Bertrand Russell’ın muhteşem Nobel Ödülü kabul konuşması
Bertrand Russell (18 Mayıs 1872-2 Şubat 1970), insanlığın en berrak ve aydınlık zihinlerinden birisidir. “İyi yaşam”ın gerçekte ne anlama geldiğinden; mutluluk, cinsellik ve ahlaki hurafelerimizin “verimli monotonluk” için neden gerekli olduğuna kadar her konuda zamansız bir bilgeliğin kahinidir.

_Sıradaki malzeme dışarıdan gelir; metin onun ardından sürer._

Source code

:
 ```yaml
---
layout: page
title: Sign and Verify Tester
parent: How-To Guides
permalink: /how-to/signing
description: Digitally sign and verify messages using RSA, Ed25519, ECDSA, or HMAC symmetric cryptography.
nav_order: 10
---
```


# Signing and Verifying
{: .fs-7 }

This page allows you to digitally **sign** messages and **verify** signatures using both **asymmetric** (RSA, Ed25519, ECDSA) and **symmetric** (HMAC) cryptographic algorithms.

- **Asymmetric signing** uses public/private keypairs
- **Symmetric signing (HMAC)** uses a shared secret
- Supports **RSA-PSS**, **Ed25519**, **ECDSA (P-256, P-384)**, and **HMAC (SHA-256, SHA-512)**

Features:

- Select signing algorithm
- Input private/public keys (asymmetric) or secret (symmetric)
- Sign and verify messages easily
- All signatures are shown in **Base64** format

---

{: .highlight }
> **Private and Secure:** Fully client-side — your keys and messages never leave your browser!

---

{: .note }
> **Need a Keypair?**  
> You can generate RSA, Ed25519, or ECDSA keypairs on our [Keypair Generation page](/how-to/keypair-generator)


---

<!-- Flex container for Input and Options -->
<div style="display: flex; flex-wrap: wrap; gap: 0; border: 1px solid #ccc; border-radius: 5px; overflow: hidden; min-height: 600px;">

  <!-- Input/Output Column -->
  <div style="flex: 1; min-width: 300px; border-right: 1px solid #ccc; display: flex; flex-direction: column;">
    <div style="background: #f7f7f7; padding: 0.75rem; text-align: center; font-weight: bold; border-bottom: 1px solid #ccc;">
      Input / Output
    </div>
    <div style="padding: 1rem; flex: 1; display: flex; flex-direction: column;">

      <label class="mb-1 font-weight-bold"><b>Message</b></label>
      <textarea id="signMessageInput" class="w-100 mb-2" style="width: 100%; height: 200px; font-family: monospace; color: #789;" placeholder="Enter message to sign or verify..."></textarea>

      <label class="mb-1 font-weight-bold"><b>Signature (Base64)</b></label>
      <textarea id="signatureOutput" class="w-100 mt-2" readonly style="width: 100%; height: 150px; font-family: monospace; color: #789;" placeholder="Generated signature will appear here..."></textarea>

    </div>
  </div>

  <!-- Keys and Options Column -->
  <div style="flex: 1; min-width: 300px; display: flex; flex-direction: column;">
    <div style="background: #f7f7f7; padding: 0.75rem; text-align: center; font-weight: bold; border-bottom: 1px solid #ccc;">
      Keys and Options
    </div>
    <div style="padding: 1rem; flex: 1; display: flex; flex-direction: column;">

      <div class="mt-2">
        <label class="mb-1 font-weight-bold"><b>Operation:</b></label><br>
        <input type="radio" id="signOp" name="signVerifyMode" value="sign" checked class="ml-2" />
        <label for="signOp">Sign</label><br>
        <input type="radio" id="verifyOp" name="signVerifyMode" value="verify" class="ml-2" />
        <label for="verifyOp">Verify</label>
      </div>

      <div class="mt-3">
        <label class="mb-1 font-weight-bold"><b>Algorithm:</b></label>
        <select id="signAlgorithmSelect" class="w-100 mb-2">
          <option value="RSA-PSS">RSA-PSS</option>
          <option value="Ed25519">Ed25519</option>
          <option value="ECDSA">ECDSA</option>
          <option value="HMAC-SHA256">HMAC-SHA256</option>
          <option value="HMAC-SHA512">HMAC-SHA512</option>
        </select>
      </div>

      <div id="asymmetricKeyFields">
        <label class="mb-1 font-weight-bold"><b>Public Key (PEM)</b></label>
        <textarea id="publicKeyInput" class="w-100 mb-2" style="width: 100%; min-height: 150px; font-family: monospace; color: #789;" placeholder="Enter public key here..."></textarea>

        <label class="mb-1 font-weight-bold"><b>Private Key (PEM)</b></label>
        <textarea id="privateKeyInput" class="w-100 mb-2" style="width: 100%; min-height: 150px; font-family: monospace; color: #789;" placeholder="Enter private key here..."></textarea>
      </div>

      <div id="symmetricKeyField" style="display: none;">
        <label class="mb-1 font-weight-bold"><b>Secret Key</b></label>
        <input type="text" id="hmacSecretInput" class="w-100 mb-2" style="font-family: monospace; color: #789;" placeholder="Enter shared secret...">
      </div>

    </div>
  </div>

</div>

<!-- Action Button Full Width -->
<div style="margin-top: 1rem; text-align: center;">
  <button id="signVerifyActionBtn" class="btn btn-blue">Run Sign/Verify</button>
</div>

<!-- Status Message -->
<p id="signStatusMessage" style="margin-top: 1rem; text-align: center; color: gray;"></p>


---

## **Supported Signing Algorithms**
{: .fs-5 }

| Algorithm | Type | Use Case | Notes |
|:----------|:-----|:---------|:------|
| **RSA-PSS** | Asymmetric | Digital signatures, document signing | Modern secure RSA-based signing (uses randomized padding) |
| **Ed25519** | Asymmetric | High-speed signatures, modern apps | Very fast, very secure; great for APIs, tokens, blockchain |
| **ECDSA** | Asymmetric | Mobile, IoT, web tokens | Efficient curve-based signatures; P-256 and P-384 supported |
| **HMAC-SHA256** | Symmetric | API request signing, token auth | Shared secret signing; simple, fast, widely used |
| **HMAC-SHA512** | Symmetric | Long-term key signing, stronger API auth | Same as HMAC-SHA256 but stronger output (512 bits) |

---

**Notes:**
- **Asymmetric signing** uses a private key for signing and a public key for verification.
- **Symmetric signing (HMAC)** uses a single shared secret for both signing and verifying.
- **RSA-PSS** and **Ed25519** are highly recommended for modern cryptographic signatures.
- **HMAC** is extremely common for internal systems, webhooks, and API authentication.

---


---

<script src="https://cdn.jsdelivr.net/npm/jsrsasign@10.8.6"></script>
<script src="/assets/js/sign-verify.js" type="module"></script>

Bertrand Russel 1950 yılında, “insani idealleri ve düşünce özgürlüğünü savunduğu çeşitli ve önemli yazıları” nedeniyle Nobel Edebiyat Ödülü’ne layık görüldü. O yılın 11 Aralık günü, 78 yaşındaki Russell, Stockholm’de büyük ödülü almak üzere sahneye çıktı.
Konuşması, içerisinde sanat, yazı ve yaratıcılığın doğası üzerine Nobel Edebiyat Ödülü almış olan en genç kadın Pearl S. Buck’ı da barındıran Nobel Writers on Writing adlı esere dahil edildi. Russell’ın konuşması, bir sahneden gerçekleştirilmiş olan en güzel insan düşüncelerinden birisidir.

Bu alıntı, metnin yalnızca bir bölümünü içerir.